Exercise data
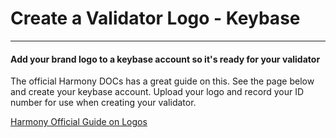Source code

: # Create a Validator Logo - Keybase
---
#### Add your brand logo to a keybase account so it's ready for your validator
The official Harmony DOCs has a great guide on this. See the page below and create your keybase account. Upload your logo and record your ID number for use when creating your validator.

[Harmony Official Guide on Logos]("https://docs.harmony.one/home/network/validators/managing-a-validator/adding-a-validator-logo")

Task to carry out
Exact lines only, please. Repeat everything from the top of the records through the line containing "#### Add your", both ends in and pictures out.

Response
Source code

: # Create a Validator Logo - Keybase
---
#### Add your brand logo to a keybase account so it's ready for your validator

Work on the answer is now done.